Egypt death toll rises in Mubarak clashes

Cairo University students shout slogans against the government at the university's campus in Giza, on the outskirts of Cairo November 30, 2014.

Cairo University students shout slogans against the government at the university’s campus in Giza, on the outskirts of Cairo November 30, 2014.

One person was killed following clashes between Egyptian police and protesters in Cairo, bringing the total death toll to two since clashes erupted on Saturday, a health ministry spokesman said early Sunday.

The clashes followed a court decision to clear former President Hosni Mubarak over killings during an uprising which ousted him three years ago.

Nine people were injured in the violence, spokesman Hossam Abdel-Ghaffar said, which occurred in Cairo’s Abdel-Moneim Riad square near the iconic Tahrir Square.

The first man to have been killed had been shot either with live ammunition or birdshot. “He had been wounded in the clashes,” a health ministry official told AFP.

Egyptian police initially fired tear gas at more than 1,000 protesters who gathered to denounce the court’s decision.

An AFP correspondent said police also used water cannons and chased protesters in side streets near Tahrir Square.

Police, some in plain clothes, chased protesters on foot and in armored vehicles, putting at least 20 arrested demonstrators in vans and driving off, the correspondent said.

The protest appears to have started with secular leaning activists but was joined by supporters of the blacklisted Muslim Brotherhood movement.

An Egyptian judge sentenced the leader of the Muslim Brotherhood and 25 others on Sunday to three years in jail for insulting the court, a day after charges were dropped against ousted president Hosni Mubarak over the killing of protesters.

The Brotherhood’s general guide, Mohamed Badie, is among hundreds of the group’s members who have already received death sentences and lengthy jail terms in mass trials criticized by Western governments and human rights groups.

Earlier on Saturday, Cairo Criminal Court had also acquitted the former interior minister and top security chiefs of charges of killing protesters during the 2011 uprising.

His lawyer, Farid al-Deeb told AFP that 86-year-old Mubarak could benefit from early release from the military hospital where he is being held.

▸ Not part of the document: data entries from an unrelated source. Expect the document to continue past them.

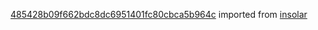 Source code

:[485428b09f662bdc8dc6951401fc80cbca5b964c](https://github.com/insolar/insolar/commit/485428b09f662bdc8dc6951401fc80cbca5b964c) imported from [insolar](https://github.com/insolar/insolar)
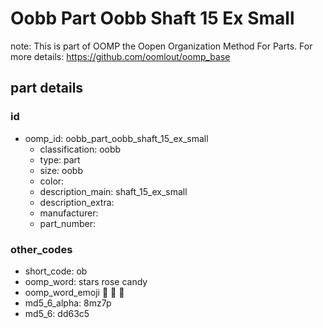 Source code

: # Oobb Part Oobb Shaft 15 Ex Small  

note: This is part of OOMP the Oopen Organization Method For Parts. For more details: https://github.com/oomlout/oomp_base

##  part details





### id
* oomp_id: oobb_part_oobb_shaft_15_ex_small
  * classification: oobb
  * type: part
  * size: oobb
  * color: 
  * description_main: shaft_15_ex_small
  * description_extra: 
  * manufacturer: 
  * part_number: 

### other_codes
* short_code: ob
* oomp_word: stars rose candy
* oomp_word_emoji :stars: :rose: :candy:
* md5_6_alpha: 8mz7p
* md5_6: dd63c5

Mubarak “has already served two-thirds of his sentence” when time held in preliminary detention since his 2011 arrest is taken into account, Deeb said.

“Under a recent legal amendment, there can be a release once two-thirds of a sentence has been served,” he said.

Mubarak, his two sons Alaa and Gamal, and businessman Hussein Salem were also acquitted of corruption charges related to the export of natural gas to Israel at below-market prices.